Kathy Willens, Associated Press
U.S. House Speaker John Boehner addresses the Economic Club of New York in New York, Monday, May 9, 2011. The Economic Club of New York is a non-political, non-partisan and non-profit organization with members from the executive levels of business, industry and finance. It's mission is to promote the study and discussion of social, economic, and political questions.
NEW YORK — The top Republican in Congress wants trillions of dollars in spending cuts as part of must-pass legislation allowing the federal government to continue borrowing to keep it operating and meeting obligations to investors. It's a new, ambitious marker in a battle over the budget that's expected to consume Congress for much of the summer.
House Speaker John Boehner also said that any legislation to raise the so-called debt limit beyond its current $14.3 trillion cap should be accompanied by spending cuts larger than the amount of the permitted increase in the debt.
The Ohio Republican made the comments in a speech Monday night to the Economic Club of New York. Boehner's comments come as investors and business groups have been seeking assurances that the GOP-controlled House will join with President Barack Obama and the Democratic-led Senate to enact the must-pass debt limit measure, which is needed to prevent a market-roiling, first-ever U.S. default on its obligations.
Treasury Secretary Timothy Geithner says a failure to increase the federal government's ability to borrow would have disastrous effects on the economy.
"It's true that allowing America to default would be irresponsible," Boehner said. "But it would be more irresponsible to raise the debt limit without simultaneously taking dramatic steps to reduce spending and to reform the budget process."
The government is headed toward a $1.6 trillion deficit this year requiring it to borrow more than $125 billion a month. It's unclear how much of a debt limit increase is coming, but it would take a record increase in the $2 trillion range to avoid a second vote before next year's elections. The most recent increase in the debt limit of $1.9 trillion was passed by a Democratic-controlled Congress early last year.
The debt measure's path through Congress promises to be extraordinarily difficult since the arrival of 87 House GOP freshmen — many elected with tea party backing last year — for whom the debt vote is politically treacherous. At the same time, Democrats controlling the Senate and the White House support revenue increases that are a non-starter with Republicans.
Boehner's remarks are notable since it's virtually impossible to produce spending cuts of that size without addressing major benefit programs like Medicare, food stamps and Medicaid. And they came less than a week after Majority Leader Eric Cantor, R-Va., and other top Republicans seemed to acknowledge that political reality would probably rule out such cuts before the 2012 presidential and congressional elections.
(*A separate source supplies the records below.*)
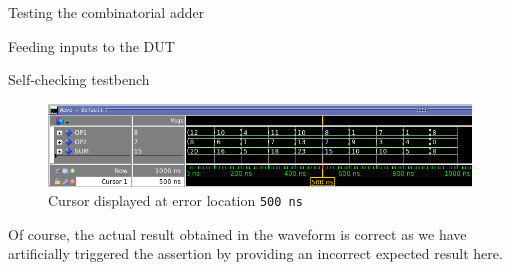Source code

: \documentclass[lab]{course}
\begin{document}
\begin{section}{Testing the combinatorial adder}
\begin{subsection}{Feeding inputs to the DUT}
\begin{subsubsection}{Self-checking testbench}
            \begin{figure}[!h]
                \begin{centering}
                    \includegraphics[width=1.0\textwidth]{figs/waveform_combinatorial_assertion_failure_cursor.png}
                    \caption{Cursor displayed at error location \texttt{500 ns}}
                    \label{fig:waveform_combinatorial_assertion_failure_cursor}
                \end{centering}
            \end{figure}

            Of course, the actual result obtained in the waveform is correct as we have artificially triggered the assertion by providing an incorrect expected result here.

        \end{subsubsection}
    \end{subsection}
\end{section}

\clearpage
\end{document}
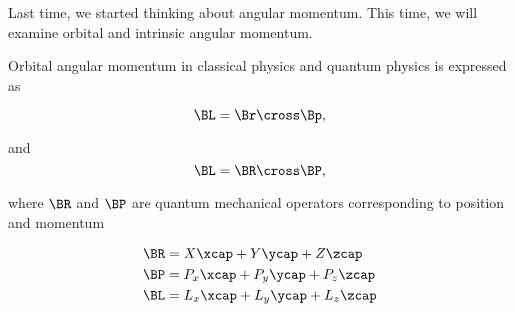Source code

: %
%

Last time, we started thinking about angular momentum.  This time, we will examine orbital and intrinsic angular momentum.

Orbital angular momentum in classical physics and quantum physics is expressed as

\begin{equation}\label{eqn:PHY356Foct19:1000}
\BL = \Br \cross \Bp,
\end{equation}

and
\begin{equation}\label{eqn:PHY356Foct19:1001}
\BL = \BR \cross \BP,
\end{equation}

where \(\BR\) and \(\BP\) are quantum mechanical operators corresponding to position and momentum

\begin{equation}\label{eqn:PHY356Foct19:1002}
\begin{aligned}
\BR &= X \xcap + Y \ycap + Z \zcap \\
\BP &= P_x \xcap + P_y \ycap + P_z \zcap \\
\BL &= L_x \xcap + L_y \ycap + L_z \zcap
\end{aligned}
\end{equation}

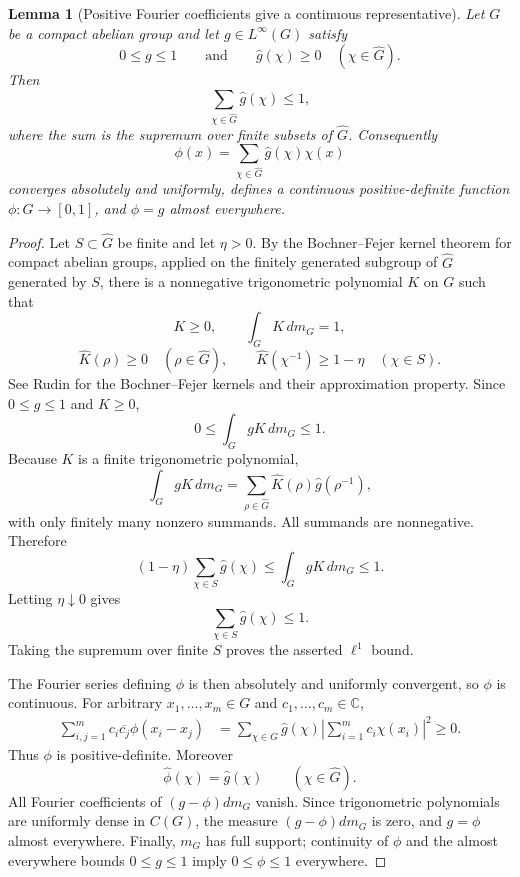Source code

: \documentclass[11pt]{article}
\numberwithin{equation}{section}
\newtheorem{lemma}[theorem]{Lemma}
\newcommand{\C}{\mathbb C}
\newcommand{\1}{\mathbf 1}
\begin{document}
\begin{lemma}[Positive Fourier coefficients give a continuous representative]
\label{lem:linfty-continuous-pd}
Let \(G\) be a compact abelian group and let \(g\in L^\infty(G)\) satisfy
\[
        0\le g\le1
        \qquad\text{and}\qquad
        \widehat g(\chi)\ge0
        \quad(\chi\in\widehat G).
\]
Then
\[
        \sum_{\chi\in\widehat G}\widehat g(\chi)\le1,
\]
where the sum is the supremum over finite subsets of \(\widehat G\).
Consequently
\[
        \phi(x)=\sum_{\chi\in\widehat G}\widehat g(\chi)\chi(x)
\]
converges absolutely and uniformly, defines a continuous positive-definite
function \(\phi:G\to[0,1]\), and \(\phi=g\) almost everywhere.
\end{lemma}

\begin{proof}
Let \(S\subset\widehat G\) be finite and let \(\eta>0\).  By the
Bochner--Fejer kernel theorem for compact abelian groups, applied on the
finitely generated subgroup of \(\widehat G\) generated by \(S\), there is
a nonnegative trigonometric polynomial \(K\) on \(G\) such that
\[
        K\ge0,
        \qquad
        \int_G K\,dm_G=1,
\]
\[
        \widehat K(\rho)\ge0
        \quad(\rho\in\widehat G),
        \qquad
        \widehat K(\chi^{-1})\ge1-\eta
        \quad(\chi\in S).
\]
See Rudin \cite[Chapter 1, Sections 1.4--1.5]{Rudin} for the
Bochner--Fejer kernels and their approximation property.  Since
\(0\le g\le1\) and \(K\ge0\),
\[
        0\le\int_G gK\,dm_G\le1.
\]
Because \(K\) is a finite trigonometric polynomial,
\[
        \int_G gK\,dm_G
        =
        \sum_{\rho\in\widehat G}
        \widehat K(\rho)\widehat g(\rho^{-1}),
\]
with only finitely many nonzero summands.  All summands are nonnegative.
Therefore
\[
        (1-\eta)\sum_{\chi\in S}\widehat g(\chi)
        \le
        \int_G gK\,dm_G
        \le1.
\]
Letting \(\eta\downarrow0\) gives
\[
        \sum_{\chi\in S}\widehat g(\chi)\le1.
\]
Taking the supremum over finite \(S\) proves the asserted \(\ell^1\)
bound.

The Fourier series defining \(\phi\) is then absolutely and uniformly
convergent, so \(\phi\) is continuous.  For arbitrary
\(x_1,\ldots,x_m\in G\) and \(c_1,\ldots,c_m\in\C\),
\[
\begin{aligned}
        \sum_{i,j=1}^m c_i\overline{c_j}\phi(x_i-x_j)
        &=
        \sum_{\chi\in\widehat G}
        \widehat g(\chi)
        \left|
        \sum_{i=1}^m c_i\chi(x_i)
        \right|^2
        \ge0.
\end{aligned}
\]
Thus \(\phi\) is positive-definite.  Moreover
\[
        \widehat\phi(\chi)=\widehat g(\chi)
        \qquad(\chi\in\widehat G).
\]
All Fourier coefficients of \((g-\phi)dm_G\) vanish.  Since trigonometric
polynomials are uniformly dense in \(C(G)\), the measure
\((g-\phi)dm_G\) is zero, and \(g=\phi\) almost everywhere.
Finally, \(m_G\) has full support; continuity of \(\phi\) and the almost
everywhere bounds \(0\le g\le1\) imply \(0\le\phi\le1\) everywhere.
\end{proof}
\end{document}
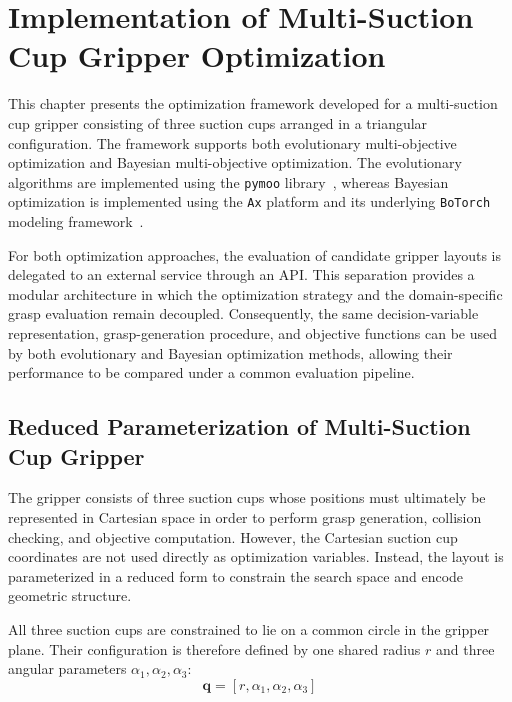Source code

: 
\section{Implementation of Multi-Suction Cup Gripper Optimization}

This chapter presents the optimization framework developed for a multi-suction cup gripper
consisting of three suction cups arranged in a triangular configuration. The framework supports both
evolutionary multi-objective optimization and Bayesian multi-objective optimization. The
evolutionary algorithms are implemented using the \texttt{pymoo} library~\cite{pymoo}, whereas
Bayesian optimization is implemented using the \texttt{Ax} platform and its underlying
\texttt{BoTorch} modeling framework~\cite{olson2025ax,botorch}.

For both optimization approaches, the evaluation of candidate gripper layouts is delegated to an
external service through an API. This separation provides a modular architecture in which the
optimization strategy and the domain-specific grasp evaluation remain decoupled. Consequently, the
same decision-variable representation, grasp-generation procedure, and objective functions can be
used by both evolutionary and Bayesian optimization methods, allowing their performance to be
compared under a common evaluation pipeline.

\subsection{Reduced Parameterization of Multi-Suction Cup Gripper}

The gripper consists of three suction cups whose positions must ultimately be represented in
Cartesian space in order to perform grasp generation, collision checking, and objective computation.
However, the Cartesian suction cup coordinates are not used directly as optimization variables.
Instead, the layout is parameterized in a reduced form to constrain the search space and encode
geometric structure.

All three suction cups are constrained to lie on a common circle in the gripper plane. Their
configuration is therefore defined by one shared radius $r$ and three angular parameters
$\alpha_1,\alpha_2,\alpha_3$:
\begin{equation}
    \mathbf{q} = [r,\alpha_1,\alpha_2,\alpha_3]
\end{equation}

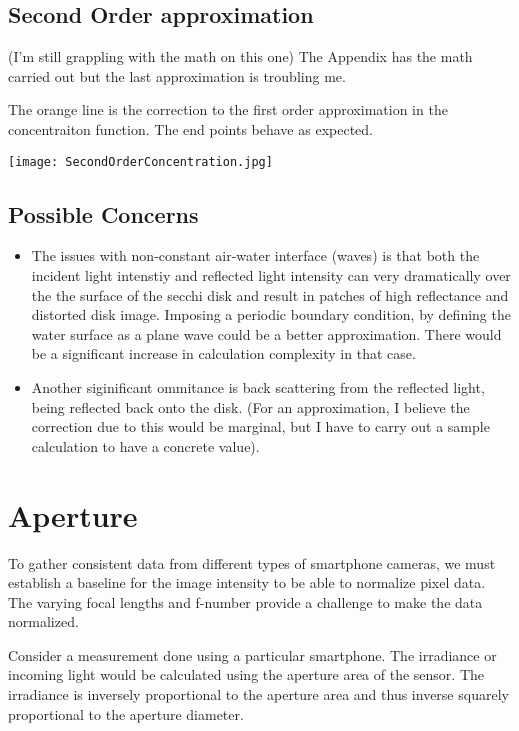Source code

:\documentclass{article}
\begin{document}
\subsection{Second Order approximation}
(I'm still grappling with the math on this one)
The Appendix has the math carried out but the last approximation is troubling me.

The orange line is the correction to the first order approximation in the concentraiton
function. The end points behave as expected.
\begin{center}
\texttt{[image: SecondOrderConcentration.jpg]}
\end{center}

\subsection{Possible Concerns}

\begin{itemize}
  \item The issues with non-constant air-water interface (waves) is that both the incident
  light intenstiy and reflected light intensity can very dramatically over the the
  surface of the secchi disk and result in patches of high reflectance and distorted disk
  image. Imposing a periodic boundary condition, by defining the water surface as a plane
  wave could be a better approximation. There would be a significant increase in calculation
  complexity in that case.
  \item Another siginificant ommitance is back scattering from the reflected light, being reflected
  back onto the disk. (For an approximation, I believe the correction due to this would be
  marginal, but I have to carry out a sample calculation to have a concrete value).
\end{itemize}
\section{Aperture}

To gather consistent data from different types of smartphone cameras, we must establish
a baseline for the image intensity to be able to normalize pixel data. The varying focal lengths and
f-number provide a challenge to make the data normalized.

Consider a measurement done using a particular smartphone. The irradiance
or incoming light would be calculated using the aperture area of the sensor.
The irradiance is inversely proportional to the aperture area and thus inverse
squarely proportional to the aperture diameter.
\end{document}
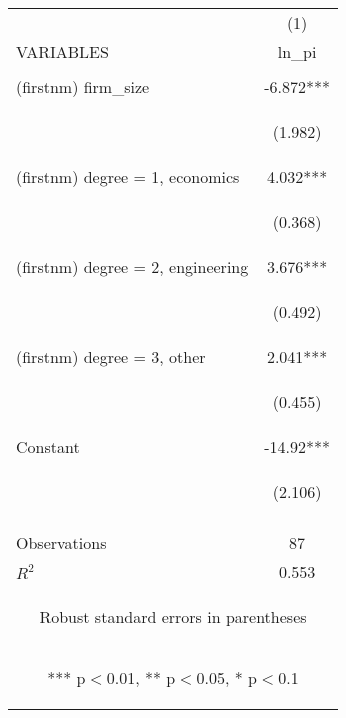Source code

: \begin{center}
\begin{tabular}{lc} \hline
 & (1) \\
VARIABLES & ln\_pi \\ \hline
\vspace{4pt} & \begin{footnotesize}\end{footnotesize} \\
(firstnm) firm\_size & -6.872*** \\
\vspace{4pt} & \begin{footnotesize}(1.982)\end{footnotesize} \\
(firstnm) degree = 1, economics & 4.032*** \\
\vspace{4pt} & \begin{footnotesize}(0.368)\end{footnotesize} \\
(firstnm) degree = 2, engineering & 3.676*** \\
\vspace{4pt} & \begin{footnotesize}(0.492)\end{footnotesize} \\
(firstnm) degree = 3, other & 2.041*** \\
\vspace{4pt} & \begin{footnotesize}(0.455)\end{footnotesize} \\
Constant & -14.92*** \\
 & \begin{footnotesize}(2.106)\end{footnotesize} \\
\vspace{4pt} & \begin{footnotesize}\end{footnotesize} \\
Observations & 87 \\
 $R^2$ & 0.553 \\ \hline
\multicolumn{2}{c}{\begin{footnotesize} Robust standard errors in parentheses\end{footnotesize}} \\
\multicolumn{2}{c}{\begin{footnotesize} *** p$<$0.01, ** p$<$0.05, * p$<$0.1\end{footnotesize}} \\
\end{tabular}
\end{center}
A GOP budget blueprint that passed the House last month calls for transforming Medicare from a program in which the government directly pays medical bills into a voucher-like system in which future beneficiaries — those presently 54 years old or younger — would receive subsidies for purchases of private insurance plans.
Dozens of protesters gathered outside the hotel where the event was being held.
"We're not talking about billions here. We should be talking about cuts in trillions," Boehner said. "These should be actual cuts, real reforms to these programs and not broad deficit targets that punt the tough questions to the future."
In fact, one of the options being considered by Republicans is to impose a hard cap on government spending that would be backed up with across-the-board spending cuts if the targets aren't met. The idea is firmly opposed by the White House, which prefers a mechanism that would incorporate automatic revenue increases as well.
"Tax hikes should be off the table," Boehner said.
Boehner called for "honest conversations" about the future of Medicare. He added that a failure to act could provoke a debt crisis that could require tougher cuts than anything now being contemplated.
"If we don't act boldly now, the markets will act for us very soon," Boehner said.
"We cannot let this moment pass," he added.
Separately, Senate Budget Committee Chairman Kent Conrad, D-N.D., said it may require a short-term increase in the debt limit to buy additional time for lawmakers to grapple with what is likely to be a very complicated and politically divisive budget debate.
In New York, Boehner was asked whether he might consider a short-term debt measure. He did not directly respond.
Democrats admit freely that the must-pass debt limit legislation is going to have to have to be accompanied with cuts to spending, and Vice President Joe Biden on Tuesday is hosting a second meeting of a group of lawmakers on deficit reduction. The group is supposed to come up with bipartisan recommendations on deficit curbs to add to the debt limit measure.
Geithner has told lawmakers that while the government will officially reach the official debt ceiling in mid-May he can take advantage of bookkeeping maneuvers to stave off a first-ever default until Aug. 2.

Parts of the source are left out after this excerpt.